Plain-text document sources:
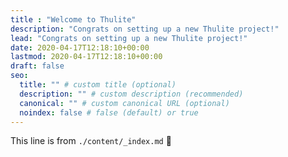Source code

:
 ```yaml
---
title : "Welcome to Thulite"
description: "Congrats on setting up a new Thulite project!"
lead: "Congrats on setting up a new Thulite project!"
date: 2020-04-17T12:18:10+00:00
lastmod: 2020-04-17T12:18:10+00:00
draft: false
seo:
  title: "" # custom title (optional)
  description: "" # custom description (recommended)
  canonical: "" # custom canonical URL (optional)
  noindex: false # false (default) or true
---
```


This line is from `./content/_index.md` :rocket:
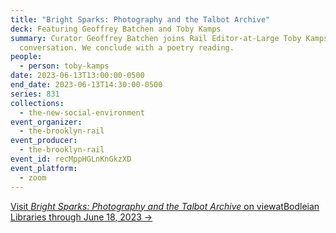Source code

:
 ```yaml
---
title: "Bright Sparks: Photography and the Talbot Archive"
deck: Featuring Geoffrey Batchen and Toby Kamps
summary: Curator Geoffrey Batchen joins Rail Editor-at-Large Toby Kamps for a
  conversation. We conclude with a poetry reading.
people:
  - person: toby-kamps
date: 2023-06-13T13:00:00-0500
end_date: 2023-06-13T14:30:00-0500
series: 831
collections:
  - the-new-social-environment
event_organizer:
  - the-brooklyn-rail
event_producer:
  - the-brooklyn-rail
event_id: recMppHGLnKnGkzXD
event_platform:
  - zoom
---
```

[V﻿isit *Bright Sparks: Photography and the Talbot Archive* on viewatBodleian Libraries through June 18, 2023 →](https://visit.bodleian.ox.ac.uk/brightsparks)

= Task directions =
The entries above need to be transcribed word for word, and the pictures stay out.

= Task result =
Source code

:
 ```yaml
---
title : "Welcome to Thulite"
description: "Congrats on setting up a new Thulite project!"
lead: "Congrats on setting up a new Thulite project!"
date: 2020-04-17T12:18:10+00:00
lastmod: 2020-04-17T12:18:10+00:00
draft: false
seo:
  title: "" # custom title (optional)
  description: "" # custom description (recommended)
  canonical: "" # custom canonical URL (optional)
  noindex: false # false (default) or true
---
```


This line is from `./content/_index.md` :rocket:
Source code

:
 ```yaml
---
title: "Bright Sparks: Photography and the Talbot Archive"
deck: Featuring Geoffrey Batchen and Toby Kamps
summary: Curator Geoffrey Batchen joins Rail Editor-at-Large Toby Kamps for a
  conversation. We conclude with a poetry reading.
people:
  - person: toby-kamps
date: 2023-06-13T13:00:00-0500
end_date: 2023-06-13T14:30:00-0500
series: 831
collections:
  - the-new-social-environment
event_organizer:
  - the-brooklyn-rail
event_producer:
  - the-brooklyn-rail
event_id: recMppHGLnKnGkzXD
event_platform:
  - zoom
---
```

[V﻿isit *Bright Sparks: Photography and the Talbot Archive* on viewatBodleian Libraries through June 18, 2023 →](https://visit.bodleian.ox.ac.uk/brightsparks)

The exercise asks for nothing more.